Electric fish conduct electric duets in aquatic courtship

Biology News Net

June 20

Cornell researchers have discovered that in the battle of the sexes, African electric fish couples not only use specific electrical signals to court but also engage in a sort of dueling "electric duet."

The study is the first to compare electrical and behavioral displays in breeding and nonbreeding Brienomyrus brachyistius, a type of mormyrid electric fish, which emit weak electric fields from a batterylike organ in their tails to sense their surroundings and communicate their species, sex and social status with other fish. It is also the first study to successfully sort signals in electric fish based on sex.
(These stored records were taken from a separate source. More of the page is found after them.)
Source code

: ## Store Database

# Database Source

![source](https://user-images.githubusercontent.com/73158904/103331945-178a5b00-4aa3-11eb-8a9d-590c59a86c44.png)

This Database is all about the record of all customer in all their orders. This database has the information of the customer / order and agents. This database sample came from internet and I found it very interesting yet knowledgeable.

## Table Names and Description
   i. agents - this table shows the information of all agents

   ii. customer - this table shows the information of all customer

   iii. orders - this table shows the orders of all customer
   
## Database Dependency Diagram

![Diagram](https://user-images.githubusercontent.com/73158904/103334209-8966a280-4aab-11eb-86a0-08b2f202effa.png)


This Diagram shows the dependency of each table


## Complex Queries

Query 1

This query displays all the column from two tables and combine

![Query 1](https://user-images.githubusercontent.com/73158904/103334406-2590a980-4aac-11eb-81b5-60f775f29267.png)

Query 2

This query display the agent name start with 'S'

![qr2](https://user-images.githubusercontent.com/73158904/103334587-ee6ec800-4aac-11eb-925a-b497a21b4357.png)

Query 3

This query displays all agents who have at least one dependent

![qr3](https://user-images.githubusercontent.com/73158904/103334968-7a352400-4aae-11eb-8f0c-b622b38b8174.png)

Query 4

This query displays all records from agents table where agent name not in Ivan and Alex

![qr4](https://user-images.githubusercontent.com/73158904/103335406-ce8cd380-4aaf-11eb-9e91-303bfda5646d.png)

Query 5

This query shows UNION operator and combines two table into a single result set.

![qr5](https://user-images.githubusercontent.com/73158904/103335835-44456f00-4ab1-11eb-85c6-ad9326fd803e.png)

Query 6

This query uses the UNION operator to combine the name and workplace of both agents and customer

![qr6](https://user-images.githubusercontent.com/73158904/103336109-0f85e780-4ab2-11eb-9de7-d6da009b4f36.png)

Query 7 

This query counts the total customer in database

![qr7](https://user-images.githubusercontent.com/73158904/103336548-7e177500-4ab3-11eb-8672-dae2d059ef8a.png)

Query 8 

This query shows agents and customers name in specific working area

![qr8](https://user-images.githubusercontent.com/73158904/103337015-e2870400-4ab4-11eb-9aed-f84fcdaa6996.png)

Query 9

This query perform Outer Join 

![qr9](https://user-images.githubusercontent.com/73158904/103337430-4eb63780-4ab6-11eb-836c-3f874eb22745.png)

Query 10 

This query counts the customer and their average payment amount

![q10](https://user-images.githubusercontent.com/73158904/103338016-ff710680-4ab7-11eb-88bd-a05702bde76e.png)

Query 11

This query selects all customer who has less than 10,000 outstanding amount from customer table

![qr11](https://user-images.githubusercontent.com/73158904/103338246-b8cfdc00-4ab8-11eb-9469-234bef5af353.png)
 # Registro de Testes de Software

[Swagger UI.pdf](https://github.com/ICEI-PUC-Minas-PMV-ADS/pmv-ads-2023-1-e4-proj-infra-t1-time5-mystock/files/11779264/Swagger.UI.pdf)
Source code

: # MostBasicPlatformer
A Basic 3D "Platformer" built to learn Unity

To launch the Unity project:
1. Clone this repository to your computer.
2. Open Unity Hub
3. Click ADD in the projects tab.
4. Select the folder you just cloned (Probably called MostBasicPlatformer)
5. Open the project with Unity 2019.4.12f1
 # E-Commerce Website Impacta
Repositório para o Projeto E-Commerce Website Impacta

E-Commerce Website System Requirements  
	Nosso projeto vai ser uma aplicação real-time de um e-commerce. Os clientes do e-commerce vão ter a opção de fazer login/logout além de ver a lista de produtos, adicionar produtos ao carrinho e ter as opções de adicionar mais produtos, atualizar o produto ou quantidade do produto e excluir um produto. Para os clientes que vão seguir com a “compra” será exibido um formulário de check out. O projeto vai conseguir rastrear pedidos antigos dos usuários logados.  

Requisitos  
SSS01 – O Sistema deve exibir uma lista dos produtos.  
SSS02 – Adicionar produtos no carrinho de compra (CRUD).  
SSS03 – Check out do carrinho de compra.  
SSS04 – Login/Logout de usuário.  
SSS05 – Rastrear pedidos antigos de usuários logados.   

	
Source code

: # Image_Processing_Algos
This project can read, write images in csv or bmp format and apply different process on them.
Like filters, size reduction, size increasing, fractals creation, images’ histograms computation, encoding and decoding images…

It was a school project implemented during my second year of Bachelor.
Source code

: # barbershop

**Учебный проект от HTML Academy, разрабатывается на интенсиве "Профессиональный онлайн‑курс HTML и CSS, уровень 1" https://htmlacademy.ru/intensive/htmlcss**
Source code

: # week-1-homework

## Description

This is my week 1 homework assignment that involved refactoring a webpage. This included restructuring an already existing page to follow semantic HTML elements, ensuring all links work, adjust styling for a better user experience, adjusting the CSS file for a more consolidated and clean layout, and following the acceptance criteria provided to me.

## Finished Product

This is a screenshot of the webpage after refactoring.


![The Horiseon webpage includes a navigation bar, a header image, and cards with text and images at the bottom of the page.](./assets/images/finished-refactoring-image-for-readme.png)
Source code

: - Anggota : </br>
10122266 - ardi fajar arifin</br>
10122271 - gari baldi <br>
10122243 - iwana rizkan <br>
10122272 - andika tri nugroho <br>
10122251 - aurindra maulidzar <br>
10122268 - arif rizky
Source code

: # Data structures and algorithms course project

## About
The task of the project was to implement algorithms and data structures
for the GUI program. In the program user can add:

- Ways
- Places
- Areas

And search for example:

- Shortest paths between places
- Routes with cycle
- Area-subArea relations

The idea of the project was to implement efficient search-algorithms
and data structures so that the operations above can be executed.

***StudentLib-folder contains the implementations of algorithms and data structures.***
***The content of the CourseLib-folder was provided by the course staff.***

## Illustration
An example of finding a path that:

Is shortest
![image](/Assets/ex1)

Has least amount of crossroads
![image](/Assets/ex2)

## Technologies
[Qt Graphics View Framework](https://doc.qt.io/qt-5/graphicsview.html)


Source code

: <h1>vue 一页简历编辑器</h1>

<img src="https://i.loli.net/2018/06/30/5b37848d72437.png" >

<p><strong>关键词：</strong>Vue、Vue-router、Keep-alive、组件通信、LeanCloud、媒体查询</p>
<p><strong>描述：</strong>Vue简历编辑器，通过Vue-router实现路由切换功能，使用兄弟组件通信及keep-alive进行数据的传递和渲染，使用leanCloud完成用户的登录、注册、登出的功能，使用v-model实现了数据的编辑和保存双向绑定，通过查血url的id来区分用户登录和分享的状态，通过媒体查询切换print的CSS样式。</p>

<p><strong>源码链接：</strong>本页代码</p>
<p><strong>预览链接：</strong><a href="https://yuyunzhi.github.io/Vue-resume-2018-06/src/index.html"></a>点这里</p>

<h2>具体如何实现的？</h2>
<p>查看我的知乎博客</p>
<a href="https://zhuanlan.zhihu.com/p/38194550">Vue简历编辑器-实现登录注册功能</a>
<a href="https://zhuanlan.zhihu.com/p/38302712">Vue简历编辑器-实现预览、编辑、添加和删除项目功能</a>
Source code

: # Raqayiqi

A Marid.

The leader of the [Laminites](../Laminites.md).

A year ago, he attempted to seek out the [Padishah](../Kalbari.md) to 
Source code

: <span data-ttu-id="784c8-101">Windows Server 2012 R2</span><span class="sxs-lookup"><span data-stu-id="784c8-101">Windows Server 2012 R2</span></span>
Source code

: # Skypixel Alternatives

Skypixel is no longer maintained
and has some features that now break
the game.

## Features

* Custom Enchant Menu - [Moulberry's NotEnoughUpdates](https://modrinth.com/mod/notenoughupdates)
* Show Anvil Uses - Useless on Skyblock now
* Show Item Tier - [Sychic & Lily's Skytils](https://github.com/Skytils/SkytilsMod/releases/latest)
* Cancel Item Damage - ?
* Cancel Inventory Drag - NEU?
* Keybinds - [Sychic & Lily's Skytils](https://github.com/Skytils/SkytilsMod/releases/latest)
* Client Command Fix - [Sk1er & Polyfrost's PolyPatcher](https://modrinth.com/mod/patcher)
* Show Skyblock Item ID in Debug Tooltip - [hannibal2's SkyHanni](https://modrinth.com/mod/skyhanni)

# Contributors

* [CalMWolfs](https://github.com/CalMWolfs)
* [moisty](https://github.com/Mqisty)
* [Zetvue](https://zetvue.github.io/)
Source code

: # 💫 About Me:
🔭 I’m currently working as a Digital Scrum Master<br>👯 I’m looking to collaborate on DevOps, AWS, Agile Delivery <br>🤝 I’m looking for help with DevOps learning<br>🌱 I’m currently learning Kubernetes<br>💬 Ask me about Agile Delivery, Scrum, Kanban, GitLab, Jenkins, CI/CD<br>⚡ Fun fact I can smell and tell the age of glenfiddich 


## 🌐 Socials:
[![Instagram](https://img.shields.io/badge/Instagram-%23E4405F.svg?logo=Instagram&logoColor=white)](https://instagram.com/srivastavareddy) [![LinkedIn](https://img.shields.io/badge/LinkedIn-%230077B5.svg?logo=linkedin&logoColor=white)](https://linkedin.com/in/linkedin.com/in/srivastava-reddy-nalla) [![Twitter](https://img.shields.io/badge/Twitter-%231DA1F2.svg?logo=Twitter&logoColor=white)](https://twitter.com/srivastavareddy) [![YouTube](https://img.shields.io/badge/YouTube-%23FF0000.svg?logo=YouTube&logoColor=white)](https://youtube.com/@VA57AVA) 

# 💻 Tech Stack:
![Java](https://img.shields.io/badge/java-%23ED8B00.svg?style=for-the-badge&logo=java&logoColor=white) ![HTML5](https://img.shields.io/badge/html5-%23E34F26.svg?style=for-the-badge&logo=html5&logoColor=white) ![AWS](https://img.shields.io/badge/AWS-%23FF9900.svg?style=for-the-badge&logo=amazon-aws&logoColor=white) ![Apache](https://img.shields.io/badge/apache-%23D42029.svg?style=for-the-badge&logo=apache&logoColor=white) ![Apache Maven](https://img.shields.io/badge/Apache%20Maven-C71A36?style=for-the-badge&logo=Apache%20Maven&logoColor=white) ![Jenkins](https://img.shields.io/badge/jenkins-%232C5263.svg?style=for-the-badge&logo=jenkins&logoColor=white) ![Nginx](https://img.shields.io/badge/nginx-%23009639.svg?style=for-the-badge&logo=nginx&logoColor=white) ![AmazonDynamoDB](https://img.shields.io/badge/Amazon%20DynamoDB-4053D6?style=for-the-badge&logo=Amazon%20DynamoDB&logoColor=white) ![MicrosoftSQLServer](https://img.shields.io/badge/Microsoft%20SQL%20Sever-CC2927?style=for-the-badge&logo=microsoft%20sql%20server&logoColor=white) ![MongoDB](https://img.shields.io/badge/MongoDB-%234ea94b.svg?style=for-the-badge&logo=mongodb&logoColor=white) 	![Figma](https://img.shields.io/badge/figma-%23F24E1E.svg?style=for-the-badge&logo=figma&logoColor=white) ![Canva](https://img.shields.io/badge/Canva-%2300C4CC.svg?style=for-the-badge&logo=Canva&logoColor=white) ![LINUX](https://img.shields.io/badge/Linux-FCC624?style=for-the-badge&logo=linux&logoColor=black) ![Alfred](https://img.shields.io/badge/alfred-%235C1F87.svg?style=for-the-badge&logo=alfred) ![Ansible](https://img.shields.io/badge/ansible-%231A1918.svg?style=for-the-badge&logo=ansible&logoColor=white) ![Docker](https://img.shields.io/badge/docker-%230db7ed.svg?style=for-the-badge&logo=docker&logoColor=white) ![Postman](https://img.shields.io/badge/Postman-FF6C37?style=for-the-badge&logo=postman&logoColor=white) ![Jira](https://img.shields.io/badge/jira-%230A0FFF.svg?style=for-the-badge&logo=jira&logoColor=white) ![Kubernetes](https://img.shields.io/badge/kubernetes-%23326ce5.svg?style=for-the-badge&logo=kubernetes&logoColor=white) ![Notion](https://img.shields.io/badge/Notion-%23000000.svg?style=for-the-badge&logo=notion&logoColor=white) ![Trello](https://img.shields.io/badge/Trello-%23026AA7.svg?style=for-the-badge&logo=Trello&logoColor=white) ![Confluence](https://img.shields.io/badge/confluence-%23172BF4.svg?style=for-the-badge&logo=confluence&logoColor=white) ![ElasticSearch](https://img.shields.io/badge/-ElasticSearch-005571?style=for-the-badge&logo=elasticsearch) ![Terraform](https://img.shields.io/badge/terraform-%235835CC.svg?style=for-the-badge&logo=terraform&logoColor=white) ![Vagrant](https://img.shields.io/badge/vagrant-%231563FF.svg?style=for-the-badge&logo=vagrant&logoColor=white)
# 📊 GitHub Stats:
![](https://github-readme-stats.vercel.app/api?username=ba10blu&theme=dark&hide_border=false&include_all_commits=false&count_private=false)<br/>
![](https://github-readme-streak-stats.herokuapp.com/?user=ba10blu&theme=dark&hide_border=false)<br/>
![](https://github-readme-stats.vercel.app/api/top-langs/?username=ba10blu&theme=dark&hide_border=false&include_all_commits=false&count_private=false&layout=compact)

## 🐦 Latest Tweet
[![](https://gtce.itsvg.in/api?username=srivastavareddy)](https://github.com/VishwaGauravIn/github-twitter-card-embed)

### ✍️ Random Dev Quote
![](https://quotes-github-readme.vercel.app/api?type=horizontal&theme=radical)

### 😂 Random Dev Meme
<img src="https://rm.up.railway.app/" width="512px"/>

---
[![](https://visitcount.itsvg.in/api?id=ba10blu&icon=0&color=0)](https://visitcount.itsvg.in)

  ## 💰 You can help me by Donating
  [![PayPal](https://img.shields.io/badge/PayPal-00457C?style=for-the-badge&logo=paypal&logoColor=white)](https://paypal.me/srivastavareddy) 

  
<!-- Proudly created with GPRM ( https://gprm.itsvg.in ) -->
The research, which is the cover story in the July 1 issue of the Journal of Experimental Biology, is authored by Carl D. Hopkins, Cornell professor of neurobiology and behavior, and Ryan Wong '05, who conducted the study as an undergraduate for his senior honors thesis and is now a Ph.D. student at the University of Texas in Austin.

"Our study provides strong evidence that the 'rasp' [a certain electric signal] is a male advertisement call during courtship in this species," said Wong, noting that the males also serenade females with lower frequency "creaks."

The researchers developed custom software that offers new techniques for separating and documenting electrical pulses based on sex. They video recorded four pair of mating mormyrids (a feat in itself, since the species rarely breeds successfully in captivity) and identified nine common motor displays and 11 specific pulse sequences common to courtship and mating.

"Knowing the electrical and motor patterns during courtship allows for further exploration of such topics as mate choice and neural basis of pattern generation in these fish," explained Hopkins, noting that the next step in the research will be to decode the fish transmissions and unravel their meaning.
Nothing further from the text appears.